What to Know before Adopting Arm Lessons Learned at Datadog Prt265

Title

AWS re:Invent 2022 - What to know before adopting Arm: Lessons learned at Datadog (PRT265)

Summary

  • Datadog's journey to adopting ARM-based Graviton instances began with a hackathon project in 2017, leading to the creation of the Datadog IoT agent.
  • The company decided to adopt ARM due to the growing trend of ARM64 hosts and the potential for better performance at a lower cost.
  • Datadog's migration plan involved discussions with AWS, identifying top services by spend, setting performance baselines, and iterative work with shadow and canary deployments.
  • Three key lessons were learned during the migration:
    1. Measure performance constantly, as ARM64 is not a silver bullet for all workloads.
    2. Stay up to date with software, including the Linux kernel and dependencies, to ensure compatibility and performance improvements.
    3. Rethink code to optimize for ARM64, which can lead to significant cost savings.
  • Datadog encountered challenges with Redis performance, container image building, and tag normalization in Go, which were addressed through various strategies.
  • The talk concluded with a Q&A session and resources for further information.

Insights

  • ARM adoption is not just about the migration but also about achieving better price performance. It requires careful planning, measurement, and optimization.
  • Emulation is not always the best approach for building multi-architecture images due to performance issues.
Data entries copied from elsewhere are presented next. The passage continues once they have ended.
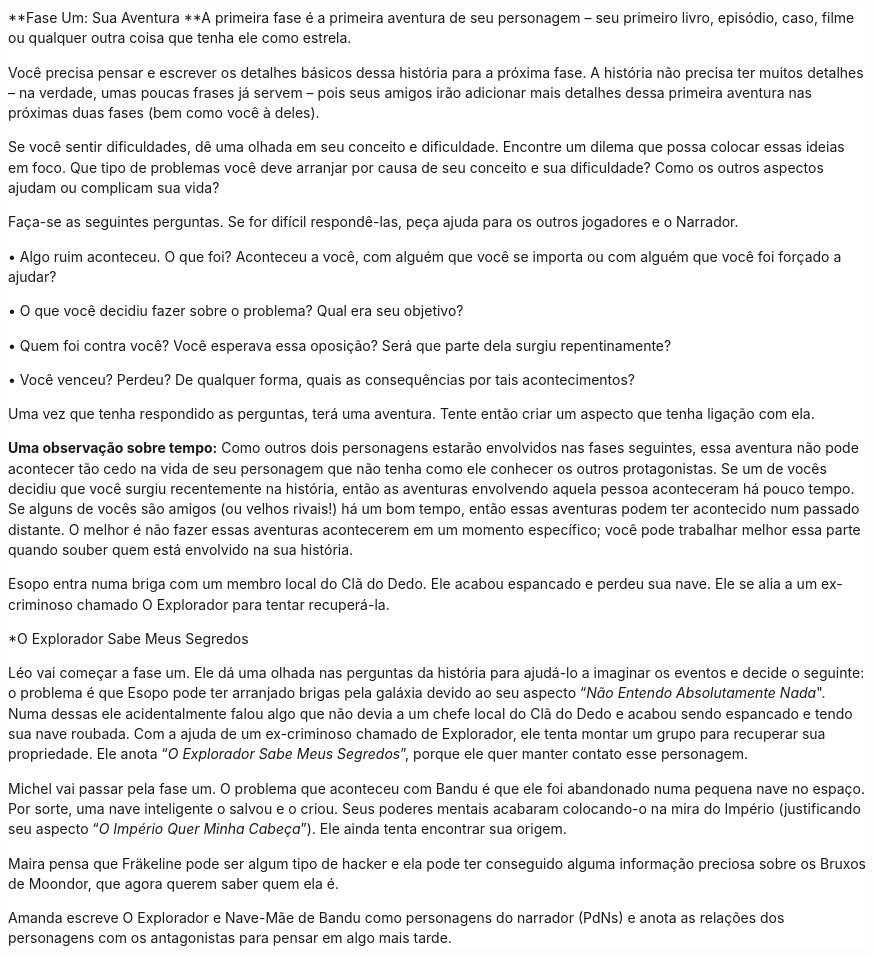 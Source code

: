 **Fase Um: Sua Aventura
**A primeira fase é a primeira aventura de seu personagem – seu primeiro livro, episódio, caso, filme ou qualquer outra coisa que tenha ele como estrela.

Você precisa pensar e escrever os detalhes básicos dessa história para a próxima fase. A história não precisa ter muitos detalhes – na verdade, umas poucas frases já servem – pois seus amigos irão adicionar mais detalhes dessa primeira aventura nas próximas duas fases (bem como você à deles).

Se você sentir dificuldades, dê uma olhada em seu conceito e dificuldade. Encontre um dilema que possa colocar essas ideias em foco. Que tipo de problemas você deve arranjar por causa de seu conceito e sua dificuldade? Como os outros aspectos ajudam ou complicam sua vida?

Faça-se as seguintes perguntas. Se for difícil respondê-las, peça ajuda para os outros jogadores e o Narrador.

• Algo ruim aconteceu. O que foi? Aconteceu a você, com alguém que você se importa ou com alguém que você foi forçado a ajudar?

• O que você decidiu fazer sobre o problema? Qual era seu objetivo?

• Quem foi contra você? Você esperava essa oposição? Será que parte dela surgiu repentinamente?

• Você venceu? Perdeu? De qualquer forma, quais as consequências por tais acontecimentos?

Uma vez que tenha respondido as perguntas, terá uma aventura. Tente então criar um aspecto que tenha ligação com ela.

**Uma observação sobre tempo:** Como outros dois personagens estarão envolvidos nas fases seguintes, essa aventura não pode acontecer tão cedo na vida de seu personagem que não tenha como ele conhecer os outros protagonistas. Se um de vocês decidiu que você surgiu recentemente na história, então as aventuras envolvendo aquela pessoa aconteceram há pouco tempo. Se alguns de vocês são amigos (ou velhos rivais!) há um bom tempo, então essas aventuras podem ter acontecido num passado distante. O melhor é não fazer essas aventuras acontecerem em um momento específico; você pode trabalhar melhor essa parte quando souber quem está envolvido na sua história.

Esopo entra numa briga com um membro local do Clã do Dedo. Ele acabou espancado e perdeu sua nave. Ele se alia a um ex-criminoso chamado O Explorador para tentar recuperá-la.

\*O Explorador Sabe Meus Segredos

Léo vai começar a fase um. Ele dá uma olhada nas perguntas da história para ajudá-lo a imaginar os eventos e decide o seguinte: o problema é que Esopo pode ter arranjado brigas pela galáxia devido ao seu aspecto “*Não Entendo Absolutamente Nada*". Numa dessas ele acidentalmente falou algo que não devia a um chefe local do Clã do Dedo e acabou sendo espancado e tendo sua nave roubada. Com a ajuda de um ex-criminoso chamado de Explorador, ele tenta montar um grupo para recuperar sua propriedade. Ele anota “*O Explorador Sabe Meus Segredos*”, porque ele quer manter contato esse personagem.

Michel vai passar pela fase um. O problema que aconteceu com Bandu é que ele foi abandonado numa pequena nave no espaço. Por sorte, uma nave inteligente o salvou e o criou. Seus poderes mentais acabaram colocando-o na mira do Império (justificando seu aspecto “*O Império Quer Minha Cabeça*”). Ele ainda tenta encontrar sua origem.

Maira pensa que Fräkeline pode ser algum tipo de hacker e ela pode ter conseguido alguma informação preciosa sobre os Bruxos de Moondor, que agora querem saber quem ela é.

Amanda escreve O Explorador e Nave-Mãe de Bandu como personagens do narrador (PdNs) e anota as relações dos personagens com os antagonistas para pensar em algo mais tarde.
Running ARM64 instances for building images can be more efficient.
  • Keeping software up to date is crucial in an ARM environment, as updates often include ARM-specific performance and functionality improvements.
  • Rethinking code can lead to unexpected performance gains and cost savings, as demonstrated by Datadog's optimization of tag normalization.
  • Collaboration with AWS and the Graviton team can provide valuable support and insights during the migration process.
  • The experience of Datadog underscores the importance of monitoring and profiling tools in identifying and addressing performance bottlenecks during ARM adoption.